╭─ Provided records

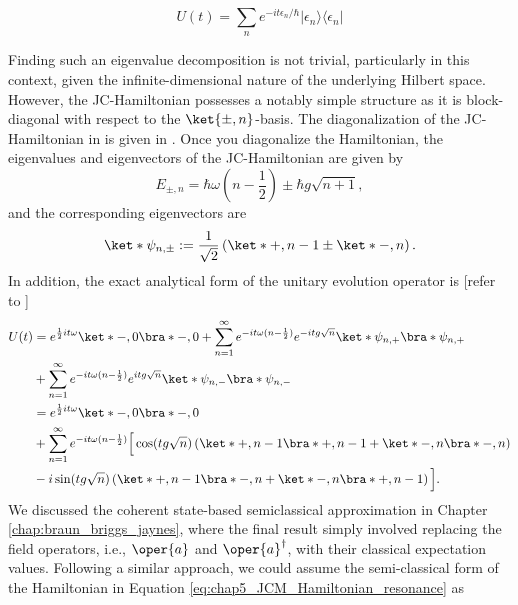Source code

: \begin{equation}
U(t) = \sum_n e^{-i t \epsilon_n/\hbar} \lvert \epsilon_n \rangle \langle \epsilon_n \rvert
\end{equation}

Finding such an eigenvalue decomposition is not trivial, particularly in this context, 
given the infinite-dimensional nature of the underlying Hilbert space. However, the 
JC-Hamiltonian possesses a notably simple structure as it is block-diagonal with respect 
to the $\ket{\pm, n}$-basis. The diagonalization of the JC-Hamiltonian in 
 is given in  .
Once you diagonalize the Hamiltonian, the eigenvalues and eigenvectors of the JC-Hamiltonian are given by
\begin{equation}
        \label{eq:chap5_JCM_eigenvalues}
        E_{\pm, n} = \hbar \omega \left(n - \frac{1}{2}\right) \pm \hbar g \sqrt{n + 1},
\end{equation}
and the corresponding eigenvectors are
\begin{equation}
        \label{eq:chap5_JCM_eigenvectors}
        \ket*{\psi_{n,\pm}} := \frac{1}{\sqrt{2}} 
     \left( \ket*{+, n - 1} \pm \ket*{-, n} \right).
\end{equation}
In addition, the exact analytical form of the unitary evolution operator is [refer to ]
\begin{align}
    U(t)  
    &= e^{\frac{1}{2} i t \omega } \ket*{-, 0}\bra*{-, 0} + \sum_{n=1}^{\infty} e^{-i t \omega (n - \frac{1}{2})} e^{-i t g \sqrt{n}} \ket*{\psi_{n,+}}\bra*{\psi_{n,+}} \nonumber \\
     &+ \sum_{n=1}^{\infty} e^{-i t \omega (n - \frac{1}{2})} e^{i t g \sqrt{n}} \ket*{\psi_{n,-}}\bra*{\psi_{n,-}} \nonumber \\
    &= e^{\frac{1}{2} i t \omega }\ket*{-, 0}\bra*{-, 0} \nonumber \\
     &+ \sum_{n=1}^{\infty} e^{-i t \omega (n - \frac{1}{2})} \Big[ \cos(t g \sqrt{n}) \left( \ket*{+, n - 1}\bra*{+, n - 1} + \ket*{-, n}\bra*{-, n} \right) \nonumber \\
     &- i \sin(t g \sqrt{n}) \left( \ket*{+, n - 1}\bra*{-, n} + \ket*{-, n}\bra*{+, n - 1} \right) \Big].
\end{align}
We discussed the coherent state-based semiclassical approximation in Chapter
\ref{chap:braun_briggs_jaynes}, where the final result simply involved replacing
the field operators, i.e., \( \oper{a} \) and \( \oper{a}^\dagger \), with their
classical expectation values. Following a similar approach, we could assume the semi-classical form
of the Hamiltonian in Equation \ref{eq:chap5_JCM_Hamiltonian_resonance} as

╰─

Repeat the data above word for word, without pictures.

§ Reply to the task:
Source code

: \begin{equation}
U(t) = \sum_n e^{-i t \epsilon_n/\hbar} \lvert \epsilon_n \rangle \langle \epsilon_n \rvert
\end{equation}

Finding such an eigenvalue decomposition is not trivial, particularly in this context, 
given the infinite-dimensional nature of the underlying Hilbert space. However, the 
JC-Hamiltonian possesses a notably simple structure as it is block-diagonal with respect 
to the $\ket{\pm, n}$-basis. The diagonalization of the JC-Hamiltonian in 
 is given in  .
Once you diagonalize the Hamiltonian, the eigenvalues and eigenvectors of the JC-Hamiltonian are given by
\begin{equation}
        \label{eq:chap5_JCM_eigenvalues}
        E_{\pm, n} = \hbar \omega \left(n - \frac{1}{2}\right) \pm \hbar g \sqrt{n + 1},
\end{equation}
and the corresponding eigenvectors are
\begin{equation}
        \label{eq:chap5_JCM_eigenvectors}
        \ket*{\psi_{n,\pm}} := \frac{1}{\sqrt{2}} 
     \left( \ket*{+, n - 1} \pm \ket*{-, n} \right).
\end{equation}
In addition, the exact analytical form of the unitary evolution operator is [refer to ]
\begin{align}
    U(t)  
    &= e^{\frac{1}{2} i t \omega } \ket*{-, 0}\bra*{-, 0} + \sum_{n=1}^{\infty} e^{-i t \omega (n - \frac{1}{2})} e^{-i t g \sqrt{n}} \ket*{\psi_{n,+}}\bra*{\psi_{n,+}} \nonumber \\
     &+ \sum_{n=1}^{\infty} e^{-i t \omega (n - \frac{1}{2})} e^{i t g \sqrt{n}} \ket*{\psi_{n,-}}\bra*{\psi_{n,-}} \nonumber \\
    &= e^{\frac{1}{2} i t \omega }\ket*{-, 0}\bra*{-, 0} \nonumber \\
     &+ \sum_{n=1}^{\infty} e^{-i t \omega (n - \frac{1}{2})} \Big[ \cos(t g \sqrt{n}) \left( \ket*{+, n - 1}\bra*{+, n - 1} + \ket*{-, n}\bra*{-, n} \right) \nonumber \\
     &- i \sin(t g \sqrt{n}) \left( \ket*{+, n - 1}\bra*{-, n} + \ket*{-, n}\bra*{+, n - 1} \right) \Big].
\end{align}
We discussed the coherent state-based semiclassical approximation in Chapter
\ref{chap:braun_briggs_jaynes}, where the final result simply involved replacing
the field operators, i.e., \( \oper{a} \) and \( \oper{a}^\dagger \), with their
classical expectation values. Following a similar approach, we could assume the semi-classical form
of the Hamiltonian in Equation \ref{eq:chap5_JCM_Hamiltonian_resonance} as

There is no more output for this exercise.